Businesswoman and human rights advocate

Brooke Eby (born December 22, 1988) is an American social media personality who was diagnosed with the terminal motor neuron disease amyotrophic lateral sclerosis (ALS) in 2022. An advocate for people with the disease, she has shared her experiences through social media. She is the founder of the support network ALSTogether.

== Early life and education ==
Eby was born in Potomac, Maryland, and grew up in a suburban home with her family. She graduated from Lehigh University in 2010. In her early adolescence she appeared in several TV commercials and as a minor character in the 2003 film Holes.

== Career ==
Eby began her career in the business sector, holding positions in cities including New York and San Francisco. In 2016, she joined Salesforce as a business development manager.

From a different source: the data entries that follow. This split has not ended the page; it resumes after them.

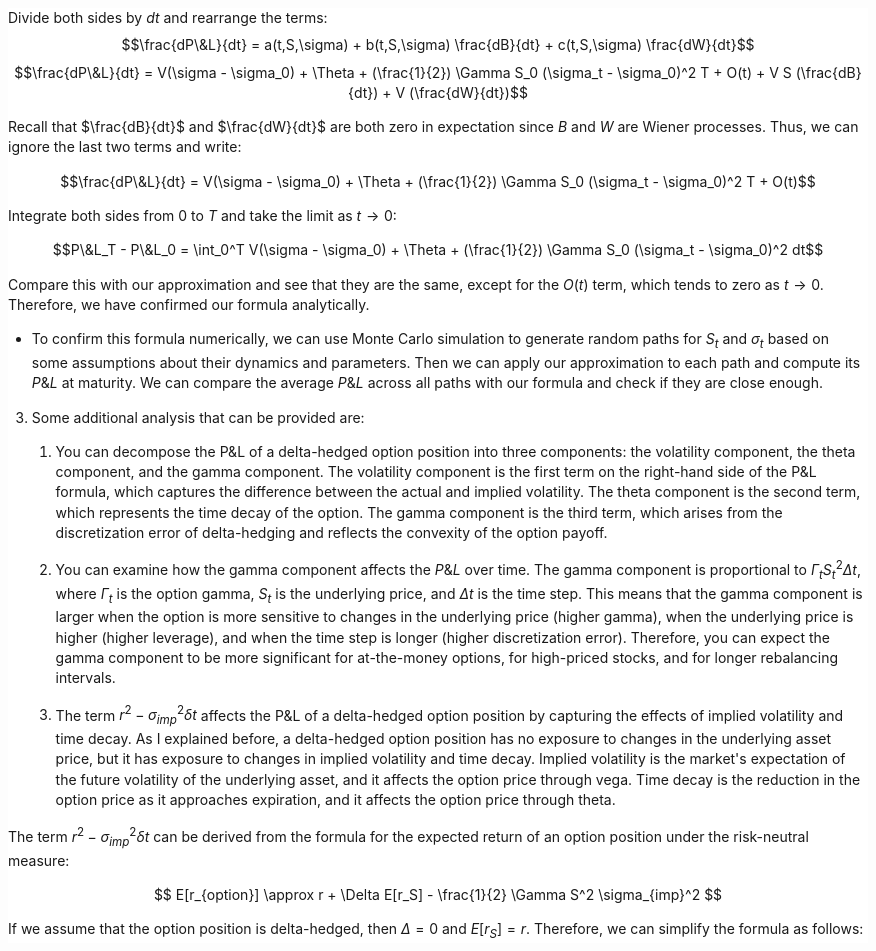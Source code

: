 Divide both sides by $dt$ and rearrange the terms:
$$\frac{dP\&L}{dt} = a(t,S,\sigma) + b(t,S,\sigma) \frac{dB}{dt} + c(t,S,\sigma) \frac{dW}{dt}$$ $$\frac{dP\&L}{dt} = V(\sigma - \sigma_0) + \Theta + (\frac{1}{2}) \Gamma S_0 (\sigma_t - \sigma_0)^2 T + O(t) + V S (\frac{dB}{dt}) + V (\frac{dW}{dt})$$

Recall that $\frac{dB}{dt}$ and $\frac{dW}{dt}$ are both zero in expectation since $B$ and $W$ are Wiener processes. Thus, we can ignore the last two terms and write:

$$\frac{dP\&L}{dt} = V(\sigma - \sigma_0) + \Theta + (\frac{1}{2}) \Gamma S_0 (\sigma_t - \sigma_0)^2 T + O(t)$$

Integrate both sides from 0 to $T$ and take the limit as $t \to 0$: 

$$P\&L_T - P\&L_0 = \int_0^T V(\sigma - \sigma_0) + \Theta + (\frac{1}{2}) \Gamma S_0 (\sigma_t - \sigma_0)^2 dt$$

Compare this with our approximation and see that they are the same, except for the $O(t)$ term, which tends to zero as $t \to 0$. Therefore, we have confirmed our formula analytically.

- To confirm this formula numerically, we can use Monte Carlo simulation to generate random paths for $S_t$ and $\sigma_t$ based on some assumptions about their dynamics and parameters. Then we can apply our approximation to each path and compute its $P\&L$ at maturity. We can compare the average $P\&L$ across all paths with our formula and check if they are close enough.

3. Some additional analysis that can be provided are:

	1. You can decompose the P&L of a delta-hedged option position into three components: the volatility component, the theta component, and the gamma component. The volatility component is the first term on the right-hand side of the P&L formula, which captures the difference between the actual and implied volatility. The theta component is the second term, which represents the time decay of the option. The gamma component is the third term, which arises from the discretization error of delta-hedging and reflects the convexity of the option payoff.
	
	 2. You can examine how the gamma component affects the $P\&L$ over time. The gamma component is proportional to $\Gamma_t S_t^2 \Delta t$, where $\Gamma_t$ is the option gamma, $S_t$ is the underlying price, and $\Delta t$ is the time step. This means that the gamma component is larger when the option is more sensitive to changes in the underlying price (higher gamma), when the underlying price is higher (higher leverage), and when the time step is longer (higher discretization error). Therefore, you can expect the gamma component to be more significant for at-the-money options, for high-priced stocks, and for longer rebalancing intervals.
	 
	 3. The term $r^2 - \sigma_{imp}^2 \delta t$ affects the P&L of a delta-hedged option position by capturing the effects of implied volatility and time decay. As I explained before, a delta-hedged option position has no exposure to changes in the underlying asset price, but it has exposure to changes in implied volatility and time decay. Implied volatility is the market's expectation of the future volatility of the underlying asset, and it affects the option price through vega. Time decay is the reduction in the option price as it approaches expiration, and it affects the option price through theta.

The term $r^2 - \sigma_{imp}^2 \delta t$ can be derived from the formula for the expected return of an option position under the risk-neutral measure:

$$
E[r_{option}] \approx r + \Delta E[r_S] - \frac{1}{2} \Gamma S^2 \sigma_{imp}^2
$$

If we assume that the option position is delta-hedged, then $\Delta = 0$ and $E[r_S] = r$. Therefore, we can simplify the formula as follows:
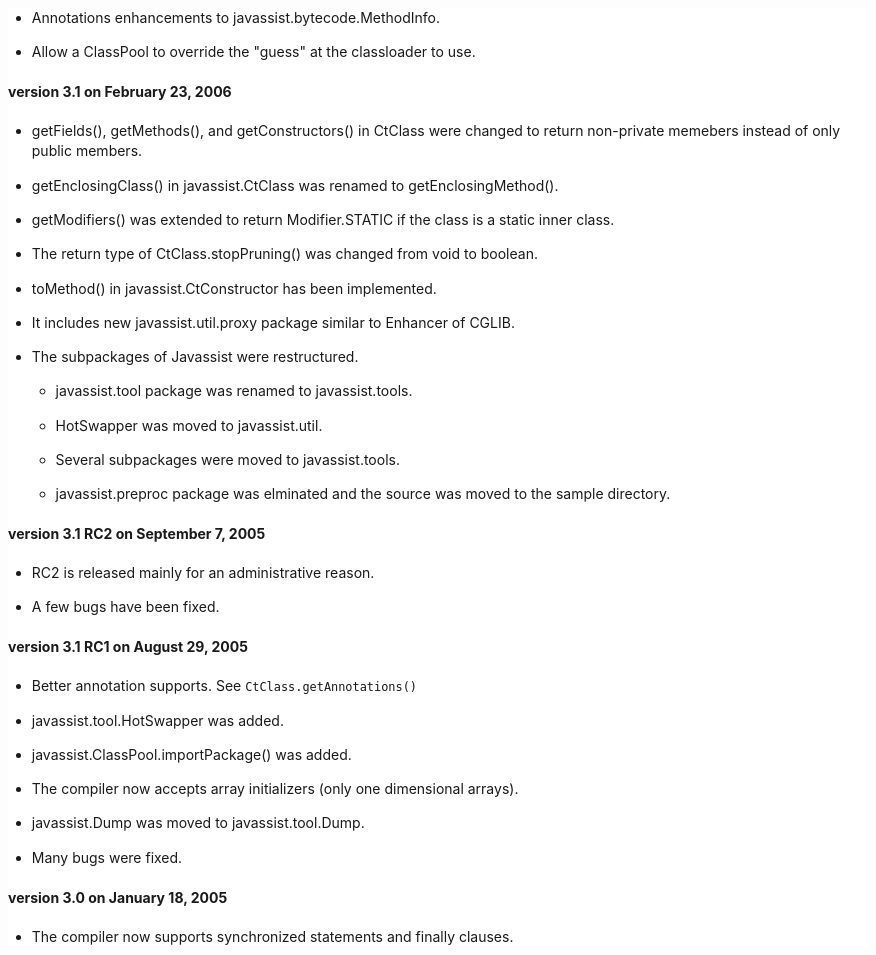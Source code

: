 * Annotations enhancements to javassist.bytecode.MethodInfo.

* Allow a ClassPool to override the "guess" at the classloader to use.

#### version 3.1 on February 23, 2006

* getFields(), getMethods(), and getConstructors() in CtClass
        were changed to return non-private memebers instead of only
        public members.

* getEnclosingClass() in javassist.CtClass was renamed
          to getEnclosingMethod().

* getModifiers() was extended to return Modifier.STATIC if the class
          is a static inner class.

* The return type of CtClass.stopPruning() was changed from void
        to boolean.

* toMethod() in javassist.CtConstructor has been implemented.

* It includes new javassist.util.proxy package
          similar to Enhancer of CGLIB.

* The subpackages of Javassist were restructured.

    * javassist.tool package was renamed to javassist.tools.

    * HotSwapper was moved to javassist.util.

    * Several subpackages were moved to javassist.tools.

    * javassist.preproc package was elminated and the source was
                moved to the sample directory.


#### version 3.1 RC2 on September 7, 2005

* RC2 is released mainly for an administrative reason.

* A few bugs have been fixed.

#### version 3.1 RC1 on August 29, 2005

* Better annotation supports.  See `CtClass.getAnnotations()`
* javassist.tool.HotSwapper was added.

* javassist.ClassPool.importPackage() was added.

* The compiler now accepts array initializers
        (only one dimensional arrays).

* javassist.Dump was moved to javassist.tool.Dump.

* Many bugs were fixed.

#### version 3.0 on January 18, 2005

* The compiler now supports synchronized statements and finally
      clauses.

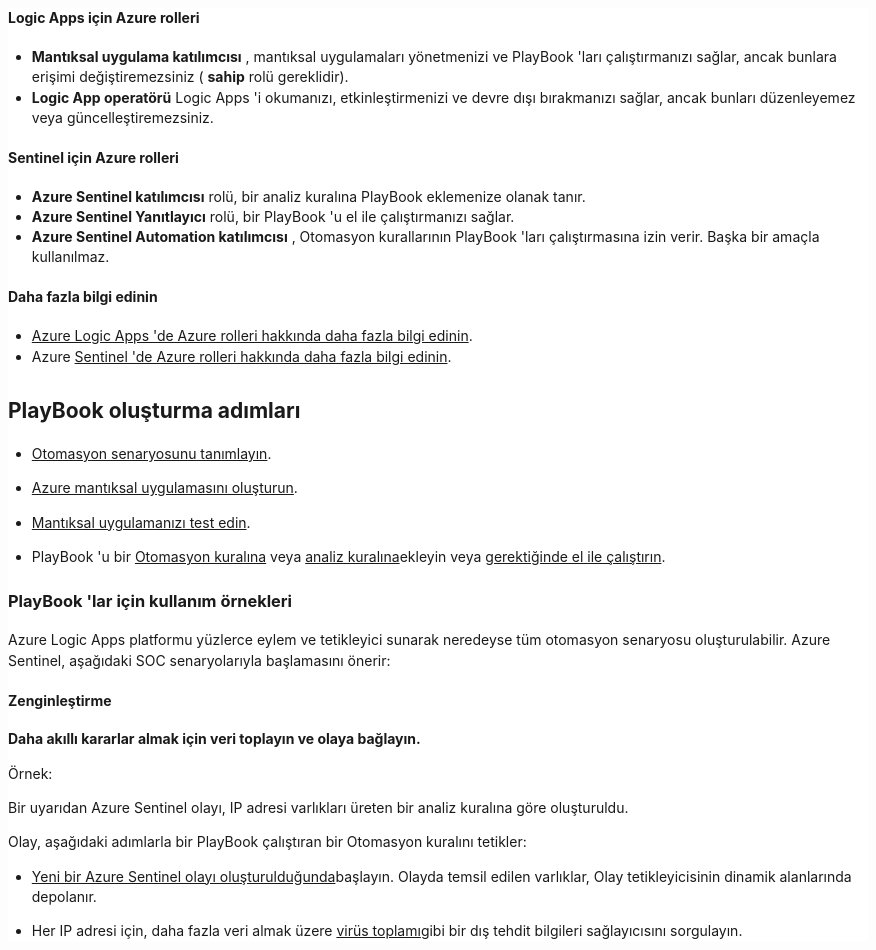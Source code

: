 #### <a name="azure-roles-for-logic-apps"></a>Logic Apps için Azure rolleri

- **Mantıksal uygulama katılımcısı** , mantıksal uygulamaları yönetmenizi ve PlayBook 'ları çalıştırmanızı sağlar, ancak bunlara erişimi değiştiremezsiniz ( **sahip** rolü gereklidir).
- **Logic App operatörü**  Logic Apps 'i okumanızı, etkinleştirmenizi ve devre dışı bırakmanızı sağlar, ancak bunları düzenleyemez veya güncelleştiremezsiniz.

#### <a name="azure-roles-for-sentinel"></a>Sentinel için Azure rolleri

- **Azure Sentinel katılımcısı** rolü, bir analiz kuralına PlayBook eklemenize olanak tanır.
- **Azure Sentinel Yanıtlayıcı** rolü, bir PlayBook 'u el ile çalıştırmanızı sağlar.
- **Azure Sentinel Automation katılımcısı** , Otomasyon kurallarının PlayBook 'ları çalıştırmasına izin verir. Başka bir amaçla kullanılmaz.

#### <a name="learn-more"></a>Daha fazla bilgi edinin

- [Azure Logic Apps 'de Azure rolleri hakkında daha fazla bilgi edinin](../logic-apps/logic-apps-securing-a-logic-app.md#access-to-logic-app-operations).
- Azure [Sentinel 'de Azure rolleri hakkında daha fazla bilgi edinin](roles.md).

## <a name="steps-for-creating-a-playbook"></a>PlayBook oluşturma adımları

- [Otomasyon senaryosunu tanımlayın](#use-cases-for-playbooks).

- [Azure mantıksal uygulamasını oluşturun](tutorial-respond-threats-playbook.md).

- [Mantıksal uygulamanızı test edin](#run-a-playbook-manually-on-an-alert).

- PlayBook 'u bir [Otomasyon kuralına](#incident-creation-automated-response) veya [analiz kuralına](#alert-creation-automated-response)ekleyin veya [gerektiğinde el ile çalıştırın](#run-a-playbook-manually-on-an-alert).

### <a name="use-cases-for-playbooks"></a>PlayBook 'lar için kullanım örnekleri

Azure Logic Apps platformu yüzlerce eylem ve tetikleyici sunarak neredeyse tüm otomasyon senaryosu oluşturulabilir. Azure Sentinel, aşağıdaki SOC senaryolarıyla başlamasını önerir:

#### <a name="enrichment"></a>Zenginleştirme

**Daha akıllı kararlar almak için veri toplayın ve olaya bağlayın.**

Örnek:

Bir uyarıdan Azure Sentinel olayı, IP adresi varlıkları üreten bir analiz kuralına göre oluşturuldu.

Olay, aşağıdaki adımlarla bir PlayBook çalıştıran bir Otomasyon kuralını tetikler:

- [Yeni bir Azure Sentinel olayı oluşturulduğunda](/connectors/azuresentinel/#triggers)başlayın. Olayda temsil edilen varlıklar, Olay tetikleyicisinin dinamik alanlarında depolanır.

- Her IP adresi için, daha fazla veri almak üzere [virüs toplamı](https://www.virustotal.com/)gibi bir dış tehdit bilgileri sağlayıcısını sorgulayın.
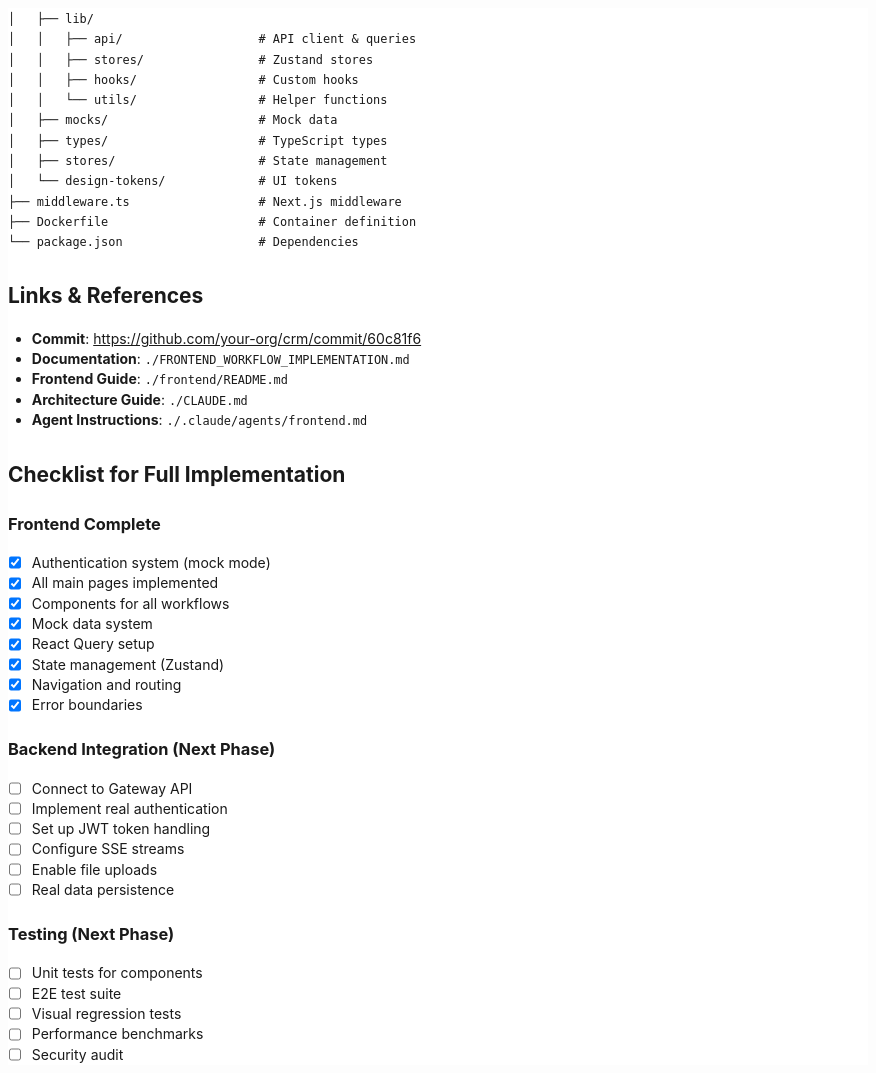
 ```
│   ├── lib/
│   │   ├── api/                   # API client & queries
│   │   ├── stores/                # Zustand stores
│   │   ├── hooks/                 # Custom hooks
│   │   └── utils/                 # Helper functions
│   ├── mocks/                     # Mock data
│   ├── types/                     # TypeScript types
│   ├── stores/                    # State management
│   └── design-tokens/             # UI tokens
├── middleware.ts                  # Next.js middleware
├── Dockerfile                     # Container definition
└── package.json                   # Dependencies
```

## Links & References

- **Commit**: https://github.com/your-org/crm/commit/60c81f6
- **Documentation**: `./FRONTEND_WORKFLOW_IMPLEMENTATION.md`
- **Frontend Guide**: `./frontend/README.md`
- **Architecture Guide**: `./CLAUDE.md`
- **Agent Instructions**: `./.claude/agents/frontend.md`

## Checklist for Full Implementation

### Frontend Complete
- [x] Authentication system (mock mode)
- [x] All main pages implemented
- [x] Components for all workflows
- [x] Mock data system
- [x] React Query setup
- [x] State management (Zustand)
- [x] Navigation and routing
- [x] Error boundaries

### Backend Integration (Next Phase)
- [ ] Connect to Gateway API
- [ ] Implement real authentication
- [ ] Set up JWT token handling
- [ ] Configure SSE streams
- [ ] Enable file uploads
- [ ] Real data persistence

### Testing (Next Phase)
- [ ] Unit tests for components
- [ ] E2E test suite
- [ ] Visual regression tests
- [ ] Performance benchmarks
- [ ] Security audit
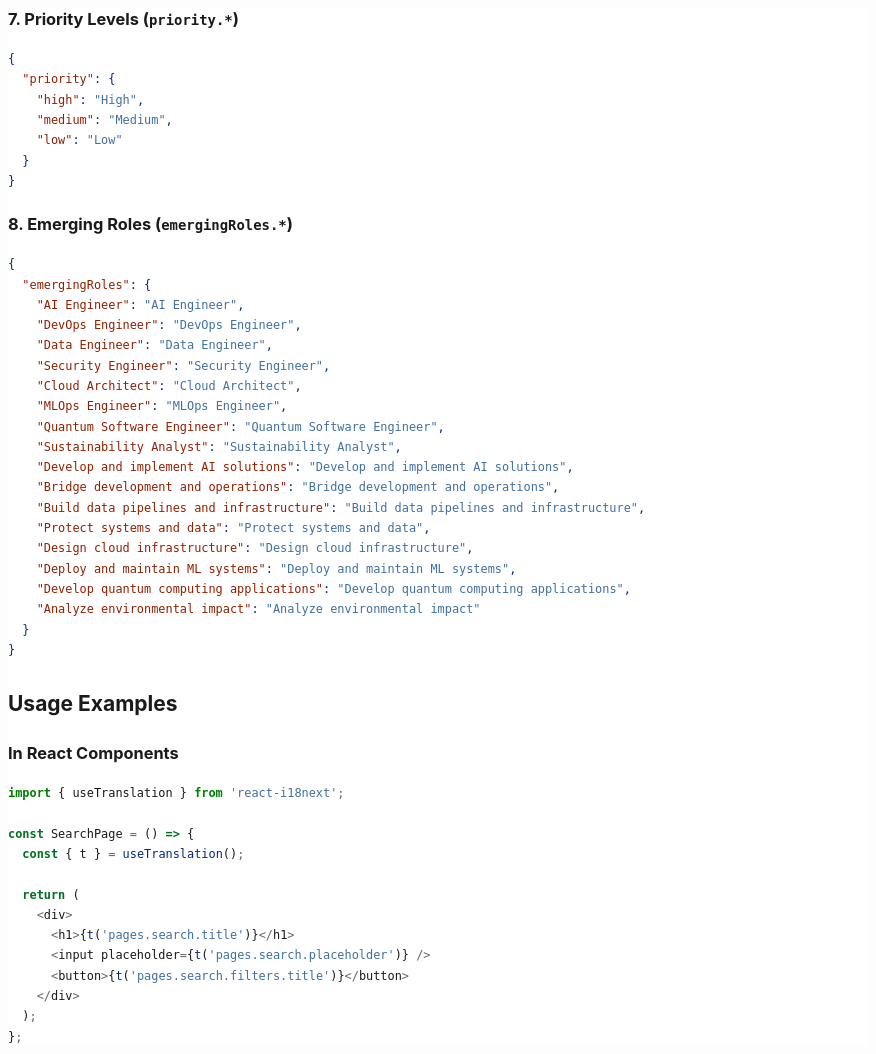 ### 7. Priority Levels (`priority.*`)
```json
{
  "priority": {
    "high": "High",
    "medium": "Medium",
    "low": "Low"
  }
}
```

### 8. Emerging Roles (`emergingRoles.*`)
```json
{
  "emergingRoles": {
    "AI Engineer": "AI Engineer",
    "DevOps Engineer": "DevOps Engineer",
    "Data Engineer": "Data Engineer",
    "Security Engineer": "Security Engineer",
    "Cloud Architect": "Cloud Architect",
    "MLOps Engineer": "MLOps Engineer",
    "Quantum Software Engineer": "Quantum Software Engineer",
    "Sustainability Analyst": "Sustainability Analyst",
    "Develop and implement AI solutions": "Develop and implement AI solutions",
    "Bridge development and operations": "Bridge development and operations",
    "Build data pipelines and infrastructure": "Build data pipelines and infrastructure",
    "Protect systems and data": "Protect systems and data",
    "Design cloud infrastructure": "Design cloud infrastructure",
    "Deploy and maintain ML systems": "Deploy and maintain ML systems",
    "Develop quantum computing applications": "Develop quantum computing applications",
    "Analyze environmental impact": "Analyze environmental impact"
  }
}
```

## Usage Examples

### In React Components

```typescript
import { useTranslation } from 'react-i18next';

const SearchPage = () => {
  const { t } = useTranslation();
  
  return (
    <div>
      <h1>{t('pages.search.title')}</h1>
      <input placeholder={t('pages.search.placeholder')} />
      <button>{t('pages.search.filters.title')}</button>
    </div>
  );
};
```
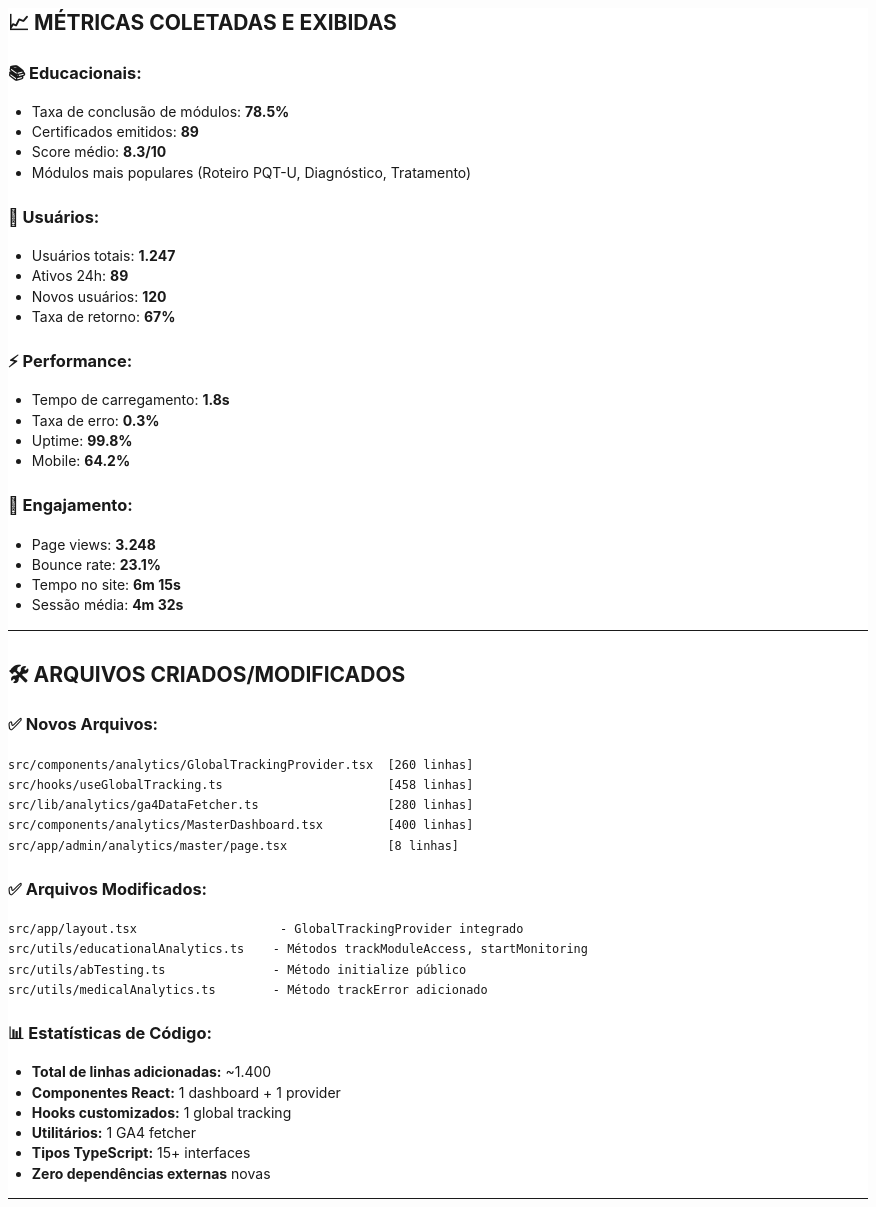 
## 📈 **MÉTRICAS COLETADAS E EXIBIDAS**

### **📚 Educacionais:**
- Taxa de conclusão de módulos: **78.5%**
- Certificados emitidos: **89**
- Score médio: **8.3/10** 
- Módulos mais populares (Roteiro PQT-U, Diagnóstico, Tratamento)

### **👥 Usuários:**
- Usuários totais: **1.247**
- Ativos 24h: **89**
- Novos usuários: **120**
- Taxa de retorno: **67%**

### **⚡ Performance:**
- Tempo de carregamento: **1.8s**
- Taxa de erro: **0.3%**  
- Uptime: **99.8%**
- Mobile: **64.2%**

### **🎯 Engajamento:**
- Page views: **3.248**
- Bounce rate: **23.1%**
- Tempo no site: **6m 15s**
- Sessão média: **4m 32s**

---

## 🛠️ **ARQUIVOS CRIADOS/MODIFICADOS**

### **✅ Novos Arquivos:**
```
src/components/analytics/GlobalTrackingProvider.tsx  [260 linhas]
src/hooks/useGlobalTracking.ts                       [458 linhas] 
src/lib/analytics/ga4DataFetcher.ts                  [280 linhas]
src/components/analytics/MasterDashboard.tsx         [400 linhas]
src/app/admin/analytics/master/page.tsx              [8 linhas]
```

### **✅ Arquivos Modificados:**
```
src/app/layout.tsx                    - GlobalTrackingProvider integrado
src/utils/educationalAnalytics.ts    - Métodos trackModuleAccess, startMonitoring
src/utils/abTesting.ts               - Método initialize público  
src/utils/medicalAnalytics.ts        - Método trackError adicionado
```

### **📊 Estatísticas de Código:**
- **Total de linhas adicionadas:** ~1.400
- **Componentes React:** 1 dashboard + 1 provider
- **Hooks customizados:** 1 global tracking
- **Utilitários:** 1 GA4 fetcher
- **Tipos TypeScript:** 15+ interfaces
- **Zero dependências externas** novas

---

She was diagnosed with ALS in 2022. She continued in her role at Salesforce as the disease progressed, adapting her work setup as needed.

== Advocacy ==
Following her diagnosis, Eby launched social media accounts under the handle "limpbroozkit" to document her experience.She had more than 500,000 followers across social media platforms as of 2026.

In 2023, Eby founded ALStogether, a Slack-based community designed to connect people with ALS and their caregivers to share resources and support. She also participated in public speaking engagements at corporate and nonprofit events and conferences. She received the Advocate of the Year award from the ALS Network in March 2026.

Eby has participated in research studies and collaborated with other ALS patients to share insights and experiences. She collaborated with Silverts to create Brook Eby x Silverts, and adaptive clothing line.

== Personal life ==
Eby first experienced symptoms of ALS in 2018, starting with tightness in her calf and difficulty walking. She was officially diagnosed in March 2022. As the disease progressed, she transitioned from walking aids to a wheelchair and moved back to her parents' home in Potomac for additional support.